Earlier this month, Sen. John McCain (R-AZ) took an extreme position on gay adoption, telling the New York Times he believes in “traditional” families even if it means leaving children in orphanages. “I think that we’ve proven that both parents are important in the success of a family so, no I don’t believe in gay adoption,” he said.

But in follow-up statement, McCain aide Jill Hazelbaker backtracked, stating, “McCain could have been clearer.” She added that the senator would support gay adoption if there were no alternative:

However, as an adoptive father himself…he recognizes that there are many abandoned children who have yet to find homes. McCain believes that in those situations that caring parental figures are better for the child than the alternative.

Interviewed on ABC today, however, McCain reverted to his original radical position, telling George Stephanopolous that he does not support gay adoption in any circumstance:

McCAIN: I think that family values are important, when we have two parent — families that are of parents that are the traditional family.

Q: But there are several hundred thousand children in the country who don’t have a home. And if a gay couple wants to adopt them, what’s wrong with that?

MCCAIN: I am for the values that two parent families, the traditional family represents.

Watch it:

McCain didn’t acknowledge that a two-parent family can also consist of same-sex parents.

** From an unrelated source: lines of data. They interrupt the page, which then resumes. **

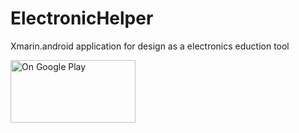 # ElectronicHelper

Xmarin.android application for design as a electronics eduction tool



<a href="https://play.google.com/store/apps/details?id=lk.stechbuzz.electronic">
<img border="0" alt="On Google Play" src="https://www.gstatic.com/android/market_images/web/play_prism_hlock_2x.png" width="200" height="100">
</a>
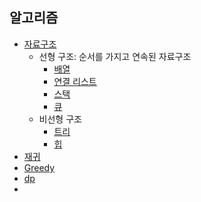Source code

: ## 알고리즘

- [자료구조]()
    - 선형 구조: 순서를 가지고 연속된 자료구조
        - [배열]()
        - [연결 리스트]()
        - [스택]()
        - [큐]()
    - 비선형 구조
        - [트리]()
        - [힙]()
- [재귀]()
- [Greedy]()
- [dp]()
-
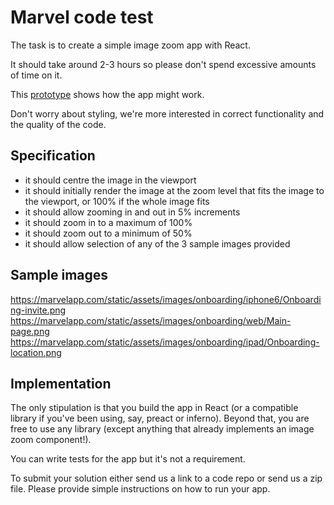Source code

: # Marvel code test
The task is to create a simple image zoom app with React.

It should take around 2-3 hours so please don't spend excessive amounts of time on it.

This [prototype](https://marvelapp.com/1gcfd93/) shows how the app might work.

Don't worry about styling, we're more interested in correct functionality and the quality of the code.

## Specification
* it should centre the image in the viewport
* it should initially render the image at the zoom level that fits the image to the viewport, or 100% if the whole image fits
* it should allow zooming in and out in 5% increments
* it should zoom in to a maximum of 100%
* it should zoom out to a minimum of 50%
* it should allow selection of any of the 3 sample images provided

## Sample images
https://marvelapp.com/static/assets/images/onboarding/iphone6/Onboarding-invite.png
https://marvelapp.com/static/assets/images/onboarding/web/Main-page.png
https://marvelapp.com/static/assets/images/onboarding/ipad/Onboarding-location.png

## Implementation
The only stipulation is that you build the app in React (or a compatible library if you've been using, say, preact or inferno). Beyond that, you are free to use any library (except anything that already implements an image zoom component!).

You can write tests for the app but it's not a requirement.

To submit your solution either send us a link to a code repo or send us a zip file. Please provide simple instructions on how to run your app.
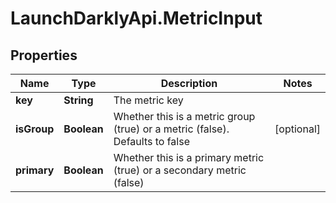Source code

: # LaunchDarklyApi.MetricInput

## Properties

Name | Type | Description | Notes
------------ | ------------- | ------------- | -------------
**key** | **String** | The metric key | 
**isGroup** | **Boolean** | Whether this is a metric group (true) or a metric (false). Defaults to false | [optional] 
**primary** | **Boolean** | Whether this is a primary metric (true) or a secondary metric (false) | 


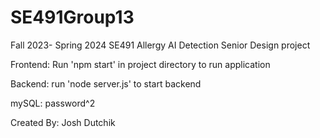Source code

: # SE491Group13
 Fall 2023- Spring 2024 SE491 Allergy AI Detection Senior Design project

Frontend:
 Run 'npm start' in project directory to run application

Backend:
run 'node server.js' to start backend

mySQL:
password^2

Created By: Josh Dutchik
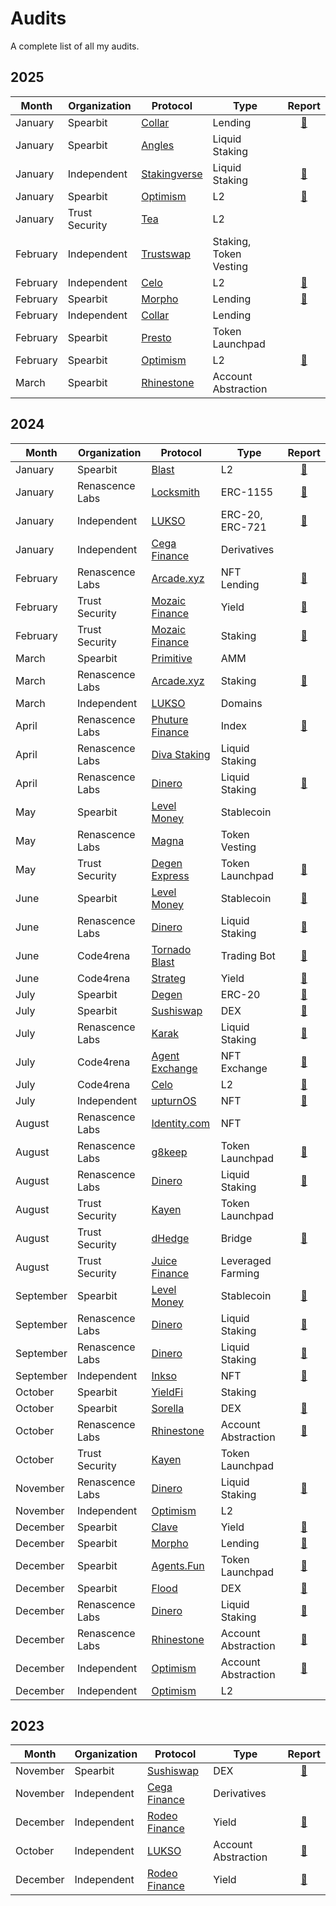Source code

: # Audits

A complete list of all my audits.

## 2025

| Month | Organization | Protocol | Type | Report |
| - | - | - | - | :-: |
| January | Spearbit | [Collar](https://www.collarprotocol.xyz/) | Lending | [📄](/audits/spearbit/Collar.pdf) |
| January | Spearbit | [Angles](https://angles.fi/) | Liquid Staking | |
| January | Independent | [Stakingverse](https://stakingverse.io/) | Liquid Staking | [📄](/audits/solo/Stakingverse.pdf) |
| January | Spearbit | [Optimism](https://www.optimism.io/) | L2 | [📄](/audits/spearbit/Optimism%20(Upgrade%2013).pdf) |
| January | Trust Security | [Tea](https://tea.xyz/) | L2 | |
| February | Independent | [Trustswap](https://trustswap.org/) | Staking, Token Vesting | |
| February | Independent | [Celo](https://celo.org/) | L2 | [📄](/audits/spearbit/Celo.pdf) |
| February | Spearbit | [Morpho](https://morpho.org/) | Lending | [📄](/audits/spearbit/Morpho%20(Bundler3).pdf) |
| February | Independent | [Collar](https://www.collarprotocol.xyz/) | Lending | |
| February | Spearbit | [Presto](https://github.com/Presto-Labs) | Token Launchpad | |
| February | Spearbit | [Optimism](https://www.optimism.io/) | L2 | [📄](/audits/spearbit/Optimism%20(Pectra%20Upgrade).pdf) |
| March | Spearbit | [Rhinestone](https://www.rhinestone.wtf/) | Account Abstraction |  |

## 2024

| Month | Organization | Protocol | Type | Report |
| - | - | - | - | :-: |
| January | Spearbit | [Blast](https://blast.io/) | L2 | [📄](/audits/spearbit/Blast%20L2.pdf) |
| January | Renascence Labs | [Locksmith](https://locksmithwallet.com/) | ERC-1155 | [📄](/audits/renascence/Locksmith.pdf) |
| January | Independent | [LUKSO](https://lukso.network/) | ERC-20, ERC-721 | [📄](/audits/solo/LUKSO%20(LSP4%2C%20LSP7%2C%20LSP8).pdf) |
| January | Independent | [Cega Finance](https://www.cega.fi/) | Derivatives | |
| February | Renascence Labs | [Arcade.xyz](https://www.arcade.xyz/) | NFT Lending | [📄](/audits/renascence/Arcade.xyz%20(V4).pdf) |
| February | Trust Security | [Mozaic Finance](https://mozaic.finance/) | Yield | [📄](/audits/trust/Mozaic%20(Thesus%20Vault).pdf) |
| February | Trust Security | [Mozaic Finance](https://mozaic.finance/) | Staking | [📄](/audits/trust/Mozaic%20(xMOZ%20Staking).pdf) |
| March | Spearbit | [Primitive](https://www.primitive.xyz/) | AMM | |
| March | Renascence Labs | [Arcade.xyz](https://www.arcade.xyz/) | Staking | [📄](/audits/renascence/Arcade.xyz%20(ARCD%20Staking).pdf) |
| March | Independent | [LUKSO](https://lukso.network/) | Domains | |
| April | Renascence Labs | [Phuture Finance](https://www.phuture.finance/) | Index | [📄](/audits/renascence/Phuture%20Finance%20(V2).pdf) |
| April | Renascence Labs| [Diva Staking](https://divastaking.com/) | Liquid Staking | |
| April | Renascence Labs | [Dinero](https://dinero.xyz/) | Liquid Staking | [📄](/audits/renascence/Redacted%20Finance%20(Institutional%20Pirex).pdf) |
| May | Spearbit | [Level Money](https://www.level.money/) | Stablecoin | |
| May | Renascence Labs | [Magna](https://www.magna.so/) | Token Vesting | |
| May | Trust Security | [Degen Express](https://degen.express/) | Token Launchpad | [📄](/audits/trust/Degen%20Express.pdf) |
| June | Spearbit | [Level Money](https://www.level.money/) | Stablecoin | [📄](/audits/spearbit/Level%20Money%20(Staking).pdf) |
| June | Renascence Labs | [Dinero](https://dinero.xyz/) | Liquid Staking | [📄](/audits/renascence/Redacted%20Finance%20(Branded%20LST).pdf) |
| June | Code4rena | [Tornado Blast](https://www.tornadoblast.bot/) | Trading Bot | [📄](https://code4rena.com/reports/2024-06-tornadoblast-proleague) |
| June | Code4rena | [Strateg](https://strateg.io/) | Yield | [📄](https://code4rena.com/reports/2024-06-strateg-proleague) |
| July | Spearbit | [Degen](https://www.degen.tips/) | ERC-20 | [📄](/audits/spearbit/Degen.pdf) |
| July | Spearbit | [Sushiswap](https://www.sushi.com/) | DEX | [📄](/audits/spearbit/Sushiswap%20(RouteProcessor5).pdf) |
| July | Renascence Labs | [Karak](https://karak.network/) | Liquid Staking | [📄](/audits/renascence/Karak%20(Native%20Restaking).pdf) |
| July | Code4rena | [Agent Exchange](https://agent.exchange/) | NFT Exchange | [📄](https://code4rena.com/reports/2024-05-agent-proleague) |
| July | Code4rena | [Celo](https://celo.org/) | L2 | [📄](https://code4rena.com/reports/2024-07-celo-proleague) |
| July | Independent | [upturnOS](https://upturn.live/) | NFT | [📄](/audits/solo/UpTurnOS.md) |
| August | Renascence Labs | [Identity.com](https://www.identity.com/) | NFT | |
| August | Renascence Labs | [g8keep](https://g8.xyz/) | Token Launchpad | [📄](/audits/renascence/G8Keep.pdf) |
| August | Renascence Labs | [Dinero](https://dinero.xyz/) | Liquid Staking | [📄](/audits/renascence/Redacted%20Finance%20(Branded%20LST%20v2).pdf) |
| August | Trust Security | [Kayen](https://www.kayen.org/) | Token Launchpad | |
| August | Trust Security | [dHedge](https://dhedge.org/) | Bridge | [📄](/audits/trust/dHedge.pdf) |
| August | Trust Security | [Juice Finance](https://www.juice.finance/) | Leveraged Farming | |
| September | Spearbit | [Level Money](https://www.level.money/) | Stablecoin | [📄](/audits/spearbit/Level%20Money%20(Stablecoin%20LST).pdf) |
| September | Renascence Labs | [Dinero](https://dinero.xyz/) | Liquid Staking | [📄](/audits/renascence/Dinero%20(Stargate%20LST).pdf) |
| September | Renascence Labs | [Dinero](https://dinero.xyz/) | Liquid Staking | [📄](/audits/renascence/Dinero%20(Arbitrum%20LST).pdf) |
| September | Independent | [Inkso](https://inkso.xyz/) | NFT | [📄](/audits/solo/Inkso.md) |
| October | Spearbit | [YieldFi](https://yield.fi/) | Staking | |
| October | Spearbit | [Sorella](https://sorellalabs.xyz/) | DEX | [📄](/audits/spearbit/Sorella%20(Angstrom).pdf) |
| October | Renascence Labs | [Rhinestone](https://www.rhinestone.wtf/) | Account Abstraction | [📄](/audits/renascence/Rhinestone%20(Smart%20Sessions).pdf) |
| October | Trust Security | [Kayen](https://www.kayen.org/) | Token Launchpad | |
| November | Renascence Labs | [Dinero](https://dinero.xyz/) | Liquid Staking | [📄](/audits/renascence/Dinero%20(Super%20ETH).pdf) |
| November | Independent | [Optimism](https://www.optimism.io/) | L2 | |
| December | Spearbit | [Clave](https://getclave.io/) | Yield | [📄](/audits/spearbit/Clave%20(Clagg).pdf) |
| December | Spearbit | [Morpho](https://morpho.org/) | Lending | [📄](/audits/spearbit/Morpho%20(Bundler%20V3).pdf) |
| December | Spearbit | [Agents.Fun](https://www.agents.fun/) | Token Launchpad | [📄](/audits/spearbit/Agents.Fun.pdf) |
| December | Spearbit | [Flood](https://www.flood.bid/) | DEX | [📄](/audits/spearbit/Flood.pdf) |
| December | Renascence Labs | [Dinero](https://dinero.xyz/) | Liquid Staking | [📄](/audits/renascence/Dinero%20(Staked%20S).pdf) |
| December | Renascence Labs | [Rhinestone](https://www.rhinestone.wtf/) | Account Abstraction | [📄](/audits/renascence/Rhinestone%20(Smart%20Sessions%20Update).pdf) |
| December | Independent | [Optimism](https://www.optimism.io/) | Account Abstraction | [📄](/audits/solo/Optimism%20(DeputyPauseModule).pdf) |
| December | Independent | [Optimism](https://www.optimism.io/) | L2 | |

## 2023

| Month | Organization | Protocol | Type | Report |
| - | - | - | - | :-: |
| November | Spearbit | [Sushiswap](https://www.sushi.com/) | DEX | [📄](/audits/spearbit/Sushiswap%20(RouteProcessor4).pdf) |
| November | Independent | [Cega Finance](https://www.cega.fi/) | Derivatives | |
| December | Independent | [Rodeo Finance](https://www.rodeofinance.xyz/) | Yield | [📄](/audits/solo/Rodeo%20Finance%20(GMX%20GM%20Strategy).pdf) |
| October | Independent | [LUKSO](https://lukso.network/) | Account Abstraction | [📄](/audits/solo/LUKSO%20(LSP0%2C%20LSP6).pdf) |
| December | Independent | [Rodeo Finance](https://www.rodeofinance.xyz/) | Yield | [📄](/audits/solo/Rodeo%20Finance%20(Camelot%20V3%20Strategy).pdf) |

Unlike his spokeswoman, he also didn’t recognize that rejecting adoptions by same-sex parents means leaving thousands of children with no parents. As Winnie Stachelberg and Robert Gordon noted, about 130,000 children wait in the foster care system each year for a permanent home. And every year, half of these children are never placed.

In the interview, McCain repeatedly said that he is “for the values and principles that two parent families represent.” He also said preserving traditional families is “not the reason why I’m running for president of the United States.” Just seconds later, however, he reversed course and bluntly stated, “I’m running for president of the United States because I want to help with family values.”